*** Opening of Given information ***

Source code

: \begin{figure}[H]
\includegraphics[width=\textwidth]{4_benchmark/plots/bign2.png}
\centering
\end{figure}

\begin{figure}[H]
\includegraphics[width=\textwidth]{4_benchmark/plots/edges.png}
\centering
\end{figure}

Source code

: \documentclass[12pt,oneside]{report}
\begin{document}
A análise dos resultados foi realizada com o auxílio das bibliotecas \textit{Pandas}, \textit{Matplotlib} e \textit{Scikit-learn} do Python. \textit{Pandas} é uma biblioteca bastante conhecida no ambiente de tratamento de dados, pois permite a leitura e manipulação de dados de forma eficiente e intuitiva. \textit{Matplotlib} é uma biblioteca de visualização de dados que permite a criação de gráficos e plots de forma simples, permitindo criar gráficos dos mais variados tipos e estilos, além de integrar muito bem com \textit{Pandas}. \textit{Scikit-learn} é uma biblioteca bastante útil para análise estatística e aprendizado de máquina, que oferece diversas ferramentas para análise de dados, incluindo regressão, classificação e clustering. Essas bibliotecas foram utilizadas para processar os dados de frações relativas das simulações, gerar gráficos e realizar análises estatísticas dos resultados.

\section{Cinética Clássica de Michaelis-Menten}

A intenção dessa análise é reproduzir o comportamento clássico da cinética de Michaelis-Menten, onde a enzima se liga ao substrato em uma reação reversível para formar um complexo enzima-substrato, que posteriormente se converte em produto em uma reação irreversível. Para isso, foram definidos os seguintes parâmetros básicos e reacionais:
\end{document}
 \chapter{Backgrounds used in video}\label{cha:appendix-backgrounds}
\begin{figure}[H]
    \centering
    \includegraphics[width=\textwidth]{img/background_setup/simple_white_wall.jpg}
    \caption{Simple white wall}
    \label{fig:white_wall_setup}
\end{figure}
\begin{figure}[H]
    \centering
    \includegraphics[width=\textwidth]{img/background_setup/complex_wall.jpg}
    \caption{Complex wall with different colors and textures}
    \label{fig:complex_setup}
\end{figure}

*** Close of Given information ***

Take from the material above every line that includes the word "plots".

\includegraphics[width=\textwidth]{4_benchmark/plots/bign2.png}
\includegraphics[width=\textwidth]{4_benchmark/plots/edges.png}
A análise dos resultados foi realizada com o auxílio das bibliotecas \textit{Pandas}, \textit{Matplotlib} e \textit{Scikit-learn} do Python. \textit{Pandas} é uma biblioteca bastante conhecida no ambiente de tratamento de dados, pois permite a leitura e manipulação de dados de forma eficiente e intuitiva. \textit{Matplotlib} é uma biblioteca de visualização de dados que permite a criação de gráficos e plots de forma simples, permitindo criar gráficos dos mais variados tipos e estilos, além de integrar muito bem com \textit{Pandas}. \textit{Scikit-learn} é uma biblioteca bastante útil para análise estatística e aprendizado de máquina, que oferece diversas ferramentas para análise de dados, incluindo regressão, classificação e clustering. Essas bibliotecas foram utilizadas para processar os dados de frações relativas das simulações, gerar gráficos e realizar análises estatísticas dos resultados.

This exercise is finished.